The authors of the study included Mark Shalinsky, former postdoctoral fellow at Dartmouth, now at Harvard Massachusetts General Hospital; Ioulia Kovelman, formerly a Dartmouth graduate student and currently a postdoctoral fellow at MIT; Melody Berens, currently a postdoctoral fellow at Dartmouth; and Laura-Ann Petitto, the study's senior scientific director, and professor and chair of the Department of Education at Dartmouth. The study was funded by grants to Petitto from the National Institutes of Health and the Dana Foundation. They utilized NIRS techniques with a Hitachi ETG-4000 NIRS system to delve into the higher cognitive capacities of the human brain, hoping to uncover the brain's functional differences between bilingual and monolingual subjects by measuring changes in the brain's oxygen levels while the subjects were tested on their language and cognitive skills. The subjects of the study consisted of 20 people ages 18 to 30, split up into 10 monolingual and 10 bilingual groups.
According to Dr. Petitto, these findings would have been virtually unattainable without the use of state-of-the-art NIRS methods. "Unlike fMRI, NIRS is quiet, small, and, crucially, NIRS tolerates movement. This last feature is especially extraordinary as it lends itself ideally to the study of language, both on the tongue in spoken languages and on the hands in signed languages," Dr. Petitto says. "Typically with fMRI the subject cannot move, making the study of human language, especially the production of the jaw movements in human language and speech, especially challenging. Additionally, both the depth of recording and the temporal resolution of the NIRS system are ideal for studying language, per se. Indeed the new Hitachi ETG 4000 NIRS system is particularly well suited to the scientific study of language."
In addition to answering scientific questions about the brains of infants, the Dartmouth team asserts that with advancements in NIRS, researchers will be able to detect atypical patterns of development earlier than ever before. "One day, this new information, in turn, can contribute to intervention plans to help children well before contemporary programs would have provided help. One example is children with developmental language problems who are typically not diagnosed until around ages 3 to 5. Presently, with our NIRS machine, we can encounter a young baby 'at risk' for having language processing delays well before they are uttering their first words, or even babbling," Dr. Petitto notes. "Such early detection can one day lead to early intervention during 'sensitive periods' of brain development when the child is most able to use and benefit from particular types of environmental training over others."
Dr. Petitto also believes that a decade from now, brain research using NIRS will bring scientific breakthroughs as more scientists and researches will have access to the ever-growing technology. "There is no doubt in my mind that there will be an explosion of Cognitive Neuroscientists who will turn to NIRS as a new window into the formal study of higher cognition, in particular, especially higher cortical functions. I predict the field will indeed embrace this new technology. It is just a matter time before those struggling with the enormous, expensive, and highly finicky fMRI machines turn and embrace the many benefits of NIRS," Dr.

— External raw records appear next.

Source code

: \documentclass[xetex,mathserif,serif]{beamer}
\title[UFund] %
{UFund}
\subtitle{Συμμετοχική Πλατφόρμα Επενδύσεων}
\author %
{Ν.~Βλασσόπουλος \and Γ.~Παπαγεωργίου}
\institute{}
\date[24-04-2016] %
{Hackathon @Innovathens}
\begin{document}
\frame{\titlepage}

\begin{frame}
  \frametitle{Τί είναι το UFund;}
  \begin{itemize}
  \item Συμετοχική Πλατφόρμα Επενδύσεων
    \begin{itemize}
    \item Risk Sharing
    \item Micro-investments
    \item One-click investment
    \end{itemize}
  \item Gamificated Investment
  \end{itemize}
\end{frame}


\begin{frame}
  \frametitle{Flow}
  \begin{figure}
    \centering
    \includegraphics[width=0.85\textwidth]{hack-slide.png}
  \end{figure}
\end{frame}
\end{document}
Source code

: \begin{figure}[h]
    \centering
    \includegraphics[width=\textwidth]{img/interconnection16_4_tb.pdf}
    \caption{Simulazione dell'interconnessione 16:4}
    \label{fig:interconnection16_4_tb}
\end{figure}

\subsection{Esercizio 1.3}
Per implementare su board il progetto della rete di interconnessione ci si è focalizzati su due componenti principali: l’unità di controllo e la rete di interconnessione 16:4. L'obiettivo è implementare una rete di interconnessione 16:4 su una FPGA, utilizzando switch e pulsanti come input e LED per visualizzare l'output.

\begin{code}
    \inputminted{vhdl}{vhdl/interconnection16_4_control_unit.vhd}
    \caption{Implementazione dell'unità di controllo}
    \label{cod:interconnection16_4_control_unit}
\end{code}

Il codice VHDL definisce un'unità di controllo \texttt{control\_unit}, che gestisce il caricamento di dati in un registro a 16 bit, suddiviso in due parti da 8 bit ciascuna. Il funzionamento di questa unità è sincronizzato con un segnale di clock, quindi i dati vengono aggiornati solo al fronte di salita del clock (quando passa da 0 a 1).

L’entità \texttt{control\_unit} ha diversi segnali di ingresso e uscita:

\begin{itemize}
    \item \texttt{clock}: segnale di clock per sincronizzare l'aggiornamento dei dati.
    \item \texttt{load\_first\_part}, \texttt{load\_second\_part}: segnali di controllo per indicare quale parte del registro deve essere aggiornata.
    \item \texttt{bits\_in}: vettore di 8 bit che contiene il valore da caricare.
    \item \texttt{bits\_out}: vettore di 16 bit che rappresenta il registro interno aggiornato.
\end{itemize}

Petitto says. "If we just take NIRS and its possible uses vis-à-vis language study, in addition to providing advances in basic research, I can easily see NIRS one day being in every pediatrician's office as part of his or her 'tool kit' of devices that will help doctors identify babies who may be at risk for later language processing disorders. For example, in our laboratory we have observed that very young babies who are typically developing process phonetic and syllabic units in a highly specific swatch of tissue called the superior temporal gyrus as young as three months old – and possibly earlier."
Dr. Pettito continues, "We have also seen babies at this age who show atypical recruitment of this STG tissue and, if it were my child, or my patient, a prudent suggestion would be that the child may be at risk for learning aspects of natural language. It might also suggest optimal remediation for the child, even one who is quite young. For example, the child may not be perceiving the bite-sized sound nuggets, the syllables, that make up words, or may not be able to parse the constantly varying speech stream to find the key phonetic units and their patterns of arrangements, and thus miss the 'stuff' from which we build all the words in our language."